Available data =

=====

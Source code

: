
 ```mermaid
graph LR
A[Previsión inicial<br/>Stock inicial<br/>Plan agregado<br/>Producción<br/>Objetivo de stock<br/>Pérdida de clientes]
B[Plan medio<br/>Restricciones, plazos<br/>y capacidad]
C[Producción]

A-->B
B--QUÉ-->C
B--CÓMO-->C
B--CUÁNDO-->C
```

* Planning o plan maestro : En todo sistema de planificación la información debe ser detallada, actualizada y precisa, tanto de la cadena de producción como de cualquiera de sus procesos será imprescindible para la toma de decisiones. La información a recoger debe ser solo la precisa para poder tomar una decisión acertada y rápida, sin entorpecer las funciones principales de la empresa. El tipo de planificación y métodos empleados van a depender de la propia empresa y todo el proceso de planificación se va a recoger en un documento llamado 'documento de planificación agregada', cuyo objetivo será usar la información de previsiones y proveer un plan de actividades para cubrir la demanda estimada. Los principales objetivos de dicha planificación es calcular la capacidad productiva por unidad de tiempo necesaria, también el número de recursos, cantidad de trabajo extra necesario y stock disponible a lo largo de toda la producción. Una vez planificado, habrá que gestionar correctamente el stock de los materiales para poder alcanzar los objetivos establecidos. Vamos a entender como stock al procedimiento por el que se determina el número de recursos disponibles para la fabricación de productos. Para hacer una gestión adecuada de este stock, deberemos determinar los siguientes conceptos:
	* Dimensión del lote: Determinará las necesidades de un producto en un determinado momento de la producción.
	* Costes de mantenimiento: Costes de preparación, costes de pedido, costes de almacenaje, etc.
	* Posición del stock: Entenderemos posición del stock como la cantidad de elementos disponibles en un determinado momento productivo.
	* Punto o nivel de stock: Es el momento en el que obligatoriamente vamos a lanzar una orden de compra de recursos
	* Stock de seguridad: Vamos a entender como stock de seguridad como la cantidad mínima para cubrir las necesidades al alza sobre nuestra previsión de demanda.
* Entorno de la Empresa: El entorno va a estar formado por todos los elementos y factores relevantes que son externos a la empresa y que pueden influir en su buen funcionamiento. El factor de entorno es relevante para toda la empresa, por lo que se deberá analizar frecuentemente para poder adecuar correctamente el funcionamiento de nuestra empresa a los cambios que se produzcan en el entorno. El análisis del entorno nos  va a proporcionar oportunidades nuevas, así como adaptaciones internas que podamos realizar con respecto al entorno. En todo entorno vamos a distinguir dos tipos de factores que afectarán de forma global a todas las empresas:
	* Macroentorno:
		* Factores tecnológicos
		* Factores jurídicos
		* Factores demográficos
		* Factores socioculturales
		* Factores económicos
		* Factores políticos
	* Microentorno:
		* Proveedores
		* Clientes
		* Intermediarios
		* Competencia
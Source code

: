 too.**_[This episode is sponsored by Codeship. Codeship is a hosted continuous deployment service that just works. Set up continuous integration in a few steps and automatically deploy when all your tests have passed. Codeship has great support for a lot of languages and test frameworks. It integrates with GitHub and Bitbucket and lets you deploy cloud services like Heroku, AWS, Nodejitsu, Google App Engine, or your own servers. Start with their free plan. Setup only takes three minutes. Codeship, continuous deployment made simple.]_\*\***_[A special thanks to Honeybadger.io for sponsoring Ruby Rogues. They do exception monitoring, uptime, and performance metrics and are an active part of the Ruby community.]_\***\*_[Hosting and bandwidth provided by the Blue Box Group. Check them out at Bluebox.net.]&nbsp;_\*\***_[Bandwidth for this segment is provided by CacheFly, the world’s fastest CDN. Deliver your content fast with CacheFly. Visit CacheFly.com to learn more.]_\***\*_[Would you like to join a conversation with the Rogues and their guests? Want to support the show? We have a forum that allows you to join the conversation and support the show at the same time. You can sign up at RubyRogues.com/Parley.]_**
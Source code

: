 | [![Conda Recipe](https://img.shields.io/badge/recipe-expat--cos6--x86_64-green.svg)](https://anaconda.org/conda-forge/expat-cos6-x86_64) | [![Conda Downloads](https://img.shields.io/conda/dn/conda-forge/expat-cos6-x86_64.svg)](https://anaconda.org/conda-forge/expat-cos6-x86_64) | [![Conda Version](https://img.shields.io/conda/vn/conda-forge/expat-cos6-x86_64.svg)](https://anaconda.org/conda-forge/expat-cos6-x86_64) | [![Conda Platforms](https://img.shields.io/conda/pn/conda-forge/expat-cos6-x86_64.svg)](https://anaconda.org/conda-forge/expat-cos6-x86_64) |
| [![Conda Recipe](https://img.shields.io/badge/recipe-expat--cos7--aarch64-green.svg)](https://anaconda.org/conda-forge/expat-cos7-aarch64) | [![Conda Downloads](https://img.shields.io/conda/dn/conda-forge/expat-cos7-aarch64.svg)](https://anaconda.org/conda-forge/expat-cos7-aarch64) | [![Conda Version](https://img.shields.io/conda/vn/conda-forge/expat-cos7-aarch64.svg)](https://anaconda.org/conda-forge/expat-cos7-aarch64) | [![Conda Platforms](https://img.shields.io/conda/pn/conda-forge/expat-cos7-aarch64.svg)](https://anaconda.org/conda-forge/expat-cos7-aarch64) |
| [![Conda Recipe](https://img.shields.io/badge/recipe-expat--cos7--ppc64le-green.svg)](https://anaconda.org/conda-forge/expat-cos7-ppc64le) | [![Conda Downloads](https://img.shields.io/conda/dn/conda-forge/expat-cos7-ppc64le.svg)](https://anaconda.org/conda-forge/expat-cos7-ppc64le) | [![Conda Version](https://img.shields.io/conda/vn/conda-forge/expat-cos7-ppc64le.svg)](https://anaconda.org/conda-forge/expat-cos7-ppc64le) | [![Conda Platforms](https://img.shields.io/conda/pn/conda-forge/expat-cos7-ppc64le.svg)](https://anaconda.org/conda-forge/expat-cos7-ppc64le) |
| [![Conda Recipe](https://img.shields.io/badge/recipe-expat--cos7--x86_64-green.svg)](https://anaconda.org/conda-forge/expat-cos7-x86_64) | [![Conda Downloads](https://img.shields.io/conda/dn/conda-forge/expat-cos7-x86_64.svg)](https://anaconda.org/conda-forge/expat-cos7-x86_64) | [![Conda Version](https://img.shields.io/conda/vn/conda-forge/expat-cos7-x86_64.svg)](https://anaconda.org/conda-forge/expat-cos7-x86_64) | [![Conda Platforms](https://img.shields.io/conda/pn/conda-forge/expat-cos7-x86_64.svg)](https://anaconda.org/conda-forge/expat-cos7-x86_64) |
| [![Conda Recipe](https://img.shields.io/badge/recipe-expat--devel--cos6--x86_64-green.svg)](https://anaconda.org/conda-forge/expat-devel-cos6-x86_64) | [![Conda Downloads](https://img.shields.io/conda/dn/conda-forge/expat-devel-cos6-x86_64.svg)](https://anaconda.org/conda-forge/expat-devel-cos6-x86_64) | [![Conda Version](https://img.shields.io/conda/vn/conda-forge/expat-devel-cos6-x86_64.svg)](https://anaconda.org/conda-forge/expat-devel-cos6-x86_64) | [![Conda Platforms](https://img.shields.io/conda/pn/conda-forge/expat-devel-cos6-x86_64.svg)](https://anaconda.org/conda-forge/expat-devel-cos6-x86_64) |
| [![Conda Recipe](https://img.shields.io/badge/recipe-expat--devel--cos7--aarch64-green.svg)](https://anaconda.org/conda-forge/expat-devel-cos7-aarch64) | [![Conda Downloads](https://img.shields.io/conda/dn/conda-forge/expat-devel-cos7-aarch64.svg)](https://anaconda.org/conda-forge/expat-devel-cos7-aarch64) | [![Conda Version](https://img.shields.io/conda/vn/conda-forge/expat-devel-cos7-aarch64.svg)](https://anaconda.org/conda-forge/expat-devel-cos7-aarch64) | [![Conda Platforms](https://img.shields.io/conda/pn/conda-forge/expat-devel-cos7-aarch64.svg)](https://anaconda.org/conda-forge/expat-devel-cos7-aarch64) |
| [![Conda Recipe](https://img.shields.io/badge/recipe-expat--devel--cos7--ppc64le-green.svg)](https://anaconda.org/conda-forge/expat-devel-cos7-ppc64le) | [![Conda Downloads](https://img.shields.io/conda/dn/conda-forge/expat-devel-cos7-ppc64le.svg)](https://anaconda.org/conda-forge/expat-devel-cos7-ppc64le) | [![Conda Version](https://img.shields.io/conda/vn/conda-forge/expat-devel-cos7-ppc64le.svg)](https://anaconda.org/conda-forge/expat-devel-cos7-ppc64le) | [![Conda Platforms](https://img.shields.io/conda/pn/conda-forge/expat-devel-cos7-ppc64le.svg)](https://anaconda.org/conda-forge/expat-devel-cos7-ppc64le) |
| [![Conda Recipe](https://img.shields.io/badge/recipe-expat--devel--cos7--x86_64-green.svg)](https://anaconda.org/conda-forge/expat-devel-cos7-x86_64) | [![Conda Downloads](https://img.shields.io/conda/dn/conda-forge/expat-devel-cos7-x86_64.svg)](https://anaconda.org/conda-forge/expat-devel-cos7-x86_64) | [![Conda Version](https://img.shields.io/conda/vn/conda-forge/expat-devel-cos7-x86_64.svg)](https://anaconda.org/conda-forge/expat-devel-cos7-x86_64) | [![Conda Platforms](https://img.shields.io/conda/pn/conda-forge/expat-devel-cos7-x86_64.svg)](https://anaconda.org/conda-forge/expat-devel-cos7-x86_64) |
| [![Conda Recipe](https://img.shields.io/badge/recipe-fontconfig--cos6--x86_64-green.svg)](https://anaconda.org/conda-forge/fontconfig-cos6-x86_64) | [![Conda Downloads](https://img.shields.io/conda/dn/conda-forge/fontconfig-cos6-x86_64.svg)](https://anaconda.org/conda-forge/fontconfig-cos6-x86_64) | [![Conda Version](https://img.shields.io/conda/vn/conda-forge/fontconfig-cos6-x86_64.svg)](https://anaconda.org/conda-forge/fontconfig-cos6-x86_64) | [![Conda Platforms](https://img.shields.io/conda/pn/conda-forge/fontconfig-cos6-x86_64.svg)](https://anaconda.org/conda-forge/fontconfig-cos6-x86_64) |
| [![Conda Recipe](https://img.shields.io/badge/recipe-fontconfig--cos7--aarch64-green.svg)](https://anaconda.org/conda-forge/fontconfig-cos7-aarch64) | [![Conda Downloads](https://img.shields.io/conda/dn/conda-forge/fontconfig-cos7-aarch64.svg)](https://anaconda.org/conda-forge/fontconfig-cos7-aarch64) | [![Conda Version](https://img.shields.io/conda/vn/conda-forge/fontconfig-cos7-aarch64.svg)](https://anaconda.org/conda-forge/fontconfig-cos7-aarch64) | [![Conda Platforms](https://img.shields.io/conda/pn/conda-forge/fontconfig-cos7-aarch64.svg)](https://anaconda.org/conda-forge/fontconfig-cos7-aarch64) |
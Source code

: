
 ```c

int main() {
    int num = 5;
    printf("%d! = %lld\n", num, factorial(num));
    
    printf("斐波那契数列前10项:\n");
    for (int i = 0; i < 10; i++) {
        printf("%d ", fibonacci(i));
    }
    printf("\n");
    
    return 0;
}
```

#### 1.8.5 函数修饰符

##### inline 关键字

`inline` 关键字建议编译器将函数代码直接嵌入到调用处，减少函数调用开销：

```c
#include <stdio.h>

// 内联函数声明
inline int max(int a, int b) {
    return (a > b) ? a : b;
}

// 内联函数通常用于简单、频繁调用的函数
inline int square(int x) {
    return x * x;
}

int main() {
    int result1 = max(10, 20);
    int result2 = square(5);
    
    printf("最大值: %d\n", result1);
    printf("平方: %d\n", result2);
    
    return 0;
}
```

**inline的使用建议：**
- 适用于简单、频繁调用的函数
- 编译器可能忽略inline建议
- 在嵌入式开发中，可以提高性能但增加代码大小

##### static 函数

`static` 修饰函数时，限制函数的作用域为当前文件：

=====

What you are asked to do = The required output is every line above that contains the string "square".

Task response =
inline int square(int x) {
    int result2 = square(5);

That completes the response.